PROBLEM DETAILS
Write out the data word for word and drop any picture you find.

EXTRACTED MATERIAL
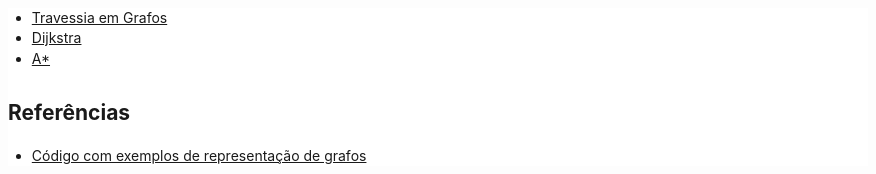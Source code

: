 - [Travessia em Grafos](https://github.com/NelsonBN/algorithms-data-structures-graph-traversal)
- [Dijkstra](https://github.com/NelsonBN/algorithms-data-structures-dijkstra)
- [A*](https://github.com/NelsonBN/algorithms-data-structures-a-star)



## Referências
- [Código com exemplos de representação de grafos](https://github.com/NelsonBN/algorithms-data-structures-graphs-representation)
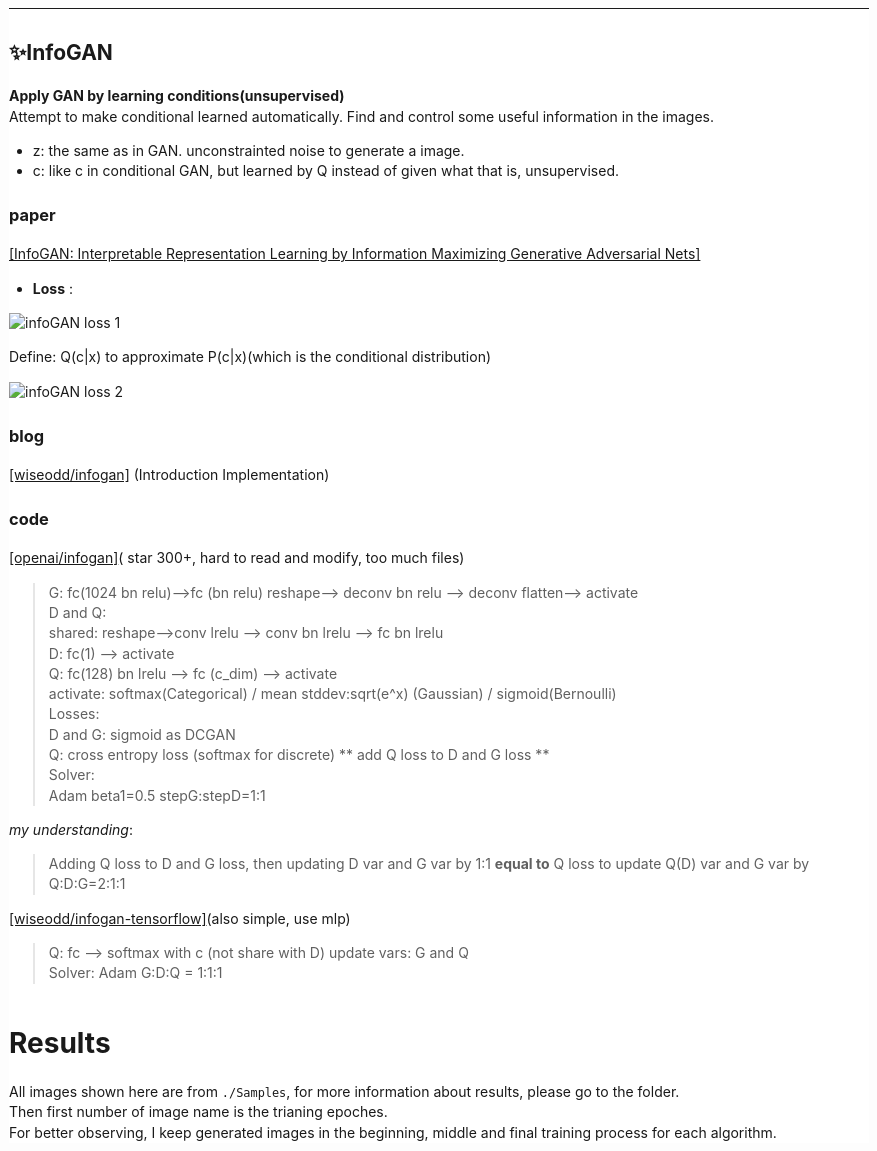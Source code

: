 
****************

:sparkles:InfoGAN
--------
**Apply GAN by learning conditions(unsupervised)**  
Attempt to make conditional learned automatically. Find and control some useful information in the images.  
- z: the same as in GAN. unconstrainted noise to generate a image.  
- c: like c in conditional GAN, but learned by Q instead of given what that is, unsupervised.  

### paper
[[InfoGAN: Interpretable Representation Learning by Information Maximizing Generative Adversarial Nets]](https://arxiv.org/pdf/1606.03657.pdf)

- **Loss** :

![infoGAN loss 1](README/images/infogan1.png)   

Define: Q(c|x) to approximate P(c|x)(which is the conditional distribution)  

![infoGAN loss 2](README/images/infogan2.png)   

### blog
[[wiseodd/infogan]](http://wiseodd.github.io/techblog/2017/01/29/infogan/)  (Introduction Implementation)  

### code
[[openai/infogan]](https://github.com/openai/InfoGAN)( star 300+,  hard to read and modify, too much files)  
> G: fc(1024 bn relu)-->fc (bn relu) reshape--> deconv bn relu --> deconv flatten--> activate  
> D and Q:   
> shared: reshape-->conv lrelu --> conv bn lrelu --> fc bn lrelu   
> D: fc(1) --> activate  
> Q: fc(128) bn lrelu --> fc (c_dim) --> activate    
> activate: softmax(Categorical)  / mean stddev:sqrt(e^x) (Gaussian) / sigmoid(Bernoulli)  
> Losses:   
> D and G: sigmoid as DCGAN   
> Q: cross entropy loss (softmax for discrete) ** add Q loss to D and G loss **  
> Solver:   
> Adam beta1=0.5 stepG:stepD=1:1   

*my understanding*:   
> Adding Q loss to D and G loss, then updating D var and G var by 1:1 **equal to** Q loss to update Q(D) var and G var by Q:D:G=2:1:1  

[[wiseodd/infogan-tensorflow]](https://github.com/wiseodd/generative-models/blob/master/GAN/infogan/infogan_tensorflow.py)(also simple, use mlp)  
> Q: fc --> softmax with c (not share with D)  update vars: G and Q  
> Solver: Adam G:D:Q = 1:1:1  

# Results
All images shown here are from `./Samples`, for more information about results, please go to the folder.   
Then first number of image name is the trianing epoches.   
For better observing, I keep generated images in the beginning, middle and final training process for each algorithm.  

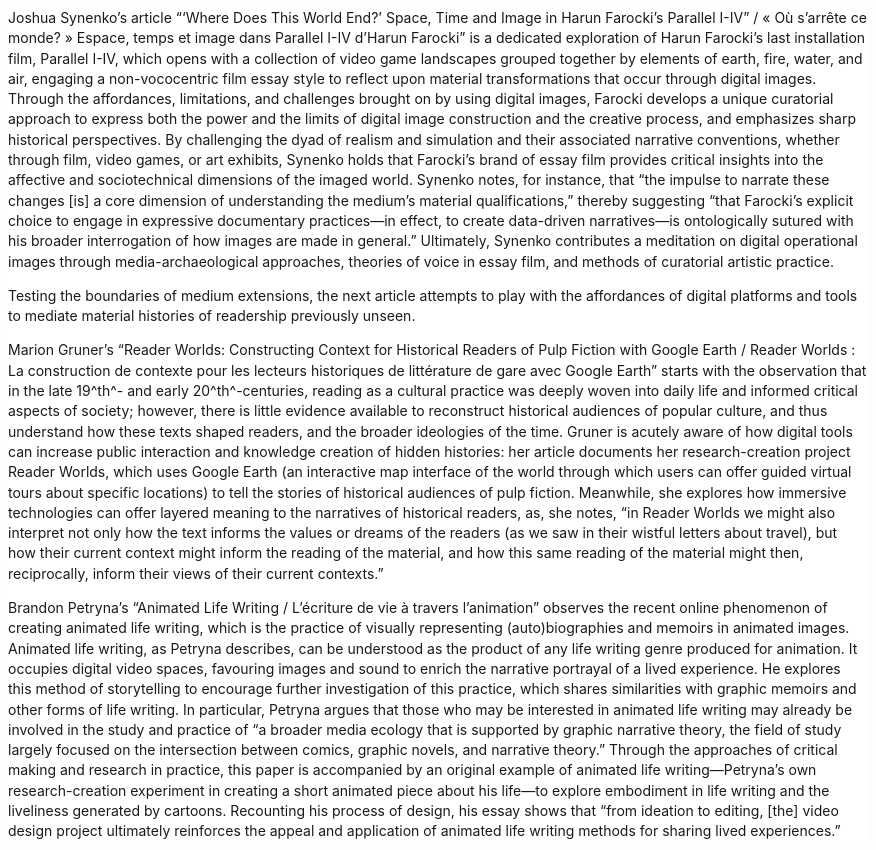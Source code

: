 Joshua Synenko’s article “‘Where Does This World End?’ Space, Time and Image in Harun Farocki’s Parallel I-IV” / « Où s’arrête ce monde? » Espace, temps et image dans Parallel I-IV d’Harun Farocki” is a dedicated exploration of Harun Farocki’s last installation film, Parallel I-IV, which opens with a collection of video game landscapes grouped together by elements of earth, fire, water, and air, engaging a non-vococentric film essay style to reflect upon material transformations that occur through digital images. Through the affordances, limitations, and challenges brought on by using digital images, Farocki develops a unique curatorial approach to express both the power and the limits of digital image construction and the creative process, and emphasizes sharp historical perspectives. By challenging the dyad of realism and simulation and their associated narrative conventions, whether through film, video games, or art exhibits, Synenko holds that Farocki’s brand of essay film provides critical insights into the affective and sociotechnical dimensions of the imaged world. Synenko notes, for instance, that “the impulse to narrate these changes \[is\] a core dimension of understanding the medium’s material qualifications,” thereby suggesting “that Farocki’s explicit choice to engage in expressive documentary practices—in effect, to create data-driven narratives—is ontologically sutured with his broader interrogation of how images are made in general.” Ultimately, Synenko contributes a meditation on digital operational images through media-archaeological approaches, theories of voice in essay film, and methods of curatorial artistic practice.

Testing the boundaries of medium extensions, the next article attempts to play with the affordances of digital platforms and tools to mediate material histories of readership previously unseen.

Marion Gruner’s “Reader Worlds: Constructing Context for Historical Readers of Pulp Fiction with Google Earth / Reader Worlds : La construction de contexte pour les lecteurs historiques de littérature de gare avec Google Earth” starts with the observation that in the late 19^th^- and early 20^th^-centuries, reading as a cultural practice was deeply woven into daily life and informed critical aspects of society; however, there is little evidence available to reconstruct historical audiences of popular culture, and thus understand how these texts shaped readers, and the broader ideologies of the time. Gruner is acutely aware of how digital tools can increase public interaction and knowledge creation of hidden histories: her article documents her research-creation project Reader Worlds, which uses Google Earth (an interactive map interface of the world through which users can offer guided virtual tours about specific locations) to tell the stories of historical audiences of pulp fiction. Meanwhile, she explores how immersive technologies can offer layered meaning to the narratives of historical readers, as, she notes, “in Reader Worlds we might also interpret not only how the text informs the values or dreams of the readers (as we saw in their wistful letters about travel), but how their current context might inform the reading of the material, and how this same reading of the material might then, reciprocally, inform their views of their current contexts.”

Brandon Petryna’s “Animated Life Writing / L’écriture de vie à travers l’animation” observes the recent online phenomenon of creating animated life writing, which is the practice of visually representing (auto)biographies and memoirs in animated images. Animated life writing, as Petryna describes, can be understood as the product of any life writing genre produced for animation. It occupies digital video spaces, favouring images and sound to enrich the narrative portrayal of a lived experience. He explores this method of storytelling to encourage further investigation of this practice, which shares similarities with graphic memoirs and other forms of life writing. In particular, Petryna argues that those who may be interested in animated life writing may already be involved in the study and practice of “a broader media ecology that is supported by graphic narrative theory, the field of study largely focused on the intersection between comics, graphic novels, and narrative theory.” Through the approaches of critical making and research in practice, this paper is accompanied by an original example of animated life writing—Petryna’s own research-creation experiment in creating a short animated piece about his life—to explore embodiment in life writing and the liveliness generated by cartoons. Recounting his process of design, his essay shows that “from ideation to editing, \[the\] video design project ultimately reinforces the appeal and application of animated life writing methods for sharing lived experiences.”


[^1]: Kiene Brillenburg Wurth’s 2018 special issue of Comparative Literature “The Material Turn in Comparative Literature: An Introduction” similarly makes a case for centering comparative media in comparative literature.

WRITTEN RESPONSE
Source code

: - [Travessia em Grafos](https://github.com/NelsonBN/algorithms-data-structures-graph-traversal)
- [Dijkstra](https://github.com/NelsonBN/algorithms-data-structures-dijkstra)
- [A*](https://github.com/NelsonBN/algorithms-data-structures-a-star)



## Referências
- [Código com exemplos de representação de grafos](https://github.com/NelsonBN/algorithms-data-structures-graphs-representation)
Source code

: 
****************

:sparkles:InfoGAN
--------
**Apply GAN by learning conditions(unsupervised)**  
Attempt to make conditional learned automatically. Find and control some useful information in the images.  
- z: the same as in GAN. unconstrainted noise to generate a image.  
- c: like c in conditional GAN, but learned by Q instead of given what that is, unsupervised.  

### paper
[[InfoGAN: Interpretable Representation Learning by Information Maximizing Generative Adversarial Nets]](https://arxiv.org/pdf/1606.03657.pdf)

- **Loss** :

![infoGAN loss 1](README/images/infogan1.png)   

Define: Q(c|x) to approximate P(c|x)(which is the conditional distribution)  

![infoGAN loss 2](README/images/infogan2.png)   

### blog
[[wiseodd/infogan]](http://wiseodd.github.io/techblog/2017/01/29/infogan/)  (Introduction Implementation)  

### code
[[openai/infogan]](https://github.com/openai/InfoGAN)( star 300+,  hard to read and modify, too much files)  
> G: fc(1024 bn relu)-->fc (bn relu) reshape--> deconv bn relu --> deconv flatten--> activate  
> D and Q:   
> shared: reshape-->conv lrelu --> conv bn lrelu --> fc bn lrelu   
> D: fc(1) --> activate  
> Q: fc(128) bn lrelu --> fc (c_dim) --> activate    
> activate: softmax(Categorical)  / mean stddev:sqrt(e^x) (Gaussian) / sigmoid(Bernoulli)  
> Losses:   
> D and G: sigmoid as DCGAN   
> Q: cross entropy loss (softmax for discrete) ** add Q loss to D and G loss **  
> Solver:   
> Adam beta1=0.5 stepG:stepD=1:1   

*my understanding*:   
> Adding Q loss to D and G loss, then updating D var and G var by 1:1 **equal to** Q loss to update Q(D) var and G var by Q:D:G=2:1:1  

[[wiseodd/infogan-tensorflow]](https://github.com/wiseodd/generative-models/blob/master/GAN/infogan/infogan_tensorflow.py)(also simple, use mlp)  
> Q: fc --> softmax with c (not share with D)  update vars: G and Q  
> Solver: Adam G:D:Q = 1:1:1  

# Results
All images shown here are from `./Samples`, for more information about results, please go to the folder.   
Then first number of image name is the trianing epoches.   
For better observing, I keep generated images in the beginning, middle and final training process for each algorithm.  

Source code

: Joshua Synenko’s article “‘Where Does This World End?’ Space, Time and Image in Harun Farocki’s Parallel I-IV” / « Où s’arrête ce monde? » Espace, temps et image dans Parallel I-IV d’Harun Farocki” is a dedicated exploration of Harun Farocki’s last installation film, Parallel I-IV, which opens with a collection of video game landscapes grouped together by elements of earth, fire, water, and air, engaging a non-vococentric film essay style to reflect upon material transformations that occur through digital images. Through the affordances, limitations, and challenges brought on by using digital images, Farocki develops a unique curatorial approach to express both the power and the limits of digital image construction and the creative process, and emphasizes sharp historical perspectives. By challenging the dyad of realism and simulation and their associated narrative conventions, whether through film, video games, or art exhibits, Synenko holds that Farocki’s brand of essay film provides critical insights into the affective and sociotechnical dimensions of the imaged world. Synenko notes, for instance, that “the impulse to narrate these changes \[is\] a core dimension of understanding the medium’s material qualifications,” thereby suggesting “that Farocki’s explicit choice to engage in expressive documentary practices—in effect, to create data-driven narratives—is ontologically sutured with his broader interrogation of how images are made in general.” Ultimately, Synenko contributes a meditation on digital operational images through media-archaeological approaches, theories of voice in essay film, and methods of curatorial artistic practice.

Testing the boundaries of medium extensions, the next article attempts to play with the affordances of digital platforms and tools to mediate material histories of readership previously unseen.

Marion Gruner’s “Reader Worlds: Constructing Context for Historical Readers of Pulp Fiction with Google Earth / Reader Worlds : La construction de contexte pour les lecteurs historiques de littérature de gare avec Google Earth” starts with the observation that in the late 19^th^- and early 20^th^-centuries, reading as a cultural practice was deeply woven into daily life and informed critical aspects of society; however, there is little evidence available to reconstruct historical audiences of popular culture, and thus understand how these texts shaped readers, and the broader ideologies of the time. Gruner is acutely aware of how digital tools can increase public interaction and knowledge creation of hidden histories: her article documents her research-creation project Reader Worlds, which uses Google Earth (an interactive map interface of the world through which users can offer guided virtual tours about specific locations) to tell the stories of historical audiences of pulp fiction. Meanwhile, she explores how immersive technologies can offer layered meaning to the narratives of historical readers, as, she notes, “in Reader Worlds we might also interpret not only how the text informs the values or dreams of the readers (as we saw in their wistful letters about travel), but how their current context might inform the reading of the material, and how this same reading of the material might then, reciprocally, inform their views of their current contexts.”

Brandon Petryna’s “Animated Life Writing / L’écriture de vie à travers l’animation” observes the recent online phenomenon of creating animated life writing, which is the practice of visually representing (auto)biographies and memoirs in animated images. Animated life writing, as Petryna describes, can be understood as the product of any life writing genre produced for animation. It occupies digital video spaces, favouring images and sound to enrich the narrative portrayal of a lived experience. He explores this method of storytelling to encourage further investigation of this practice, which shares similarities with graphic memoirs and other forms of life writing. In particular, Petryna argues that those who may be interested in animated life writing may already be involved in the study and practice of “a broader media ecology that is supported by graphic narrative theory, the field of study largely focused on the intersection between comics, graphic novels, and narrative theory.” Through the approaches of critical making and research in practice, this paper is accompanied by an original example of animated life writing—Petryna’s own research-creation experiment in creating a short animated piece about his life—to explore embodiment in life writing and the liveliness generated by cartoons. Recounting his process of design, his essay shows that “from ideation to editing, \[the\] video design project ultimately reinforces the appeal and application of animated life writing methods for sharing lived experiences.”


[^1]: Kiene Brillenburg Wurth’s 2018 special issue of Comparative Literature “The Material Turn in Comparative Literature: An Introduction” similarly makes a case for centering comparative media in comparative literature.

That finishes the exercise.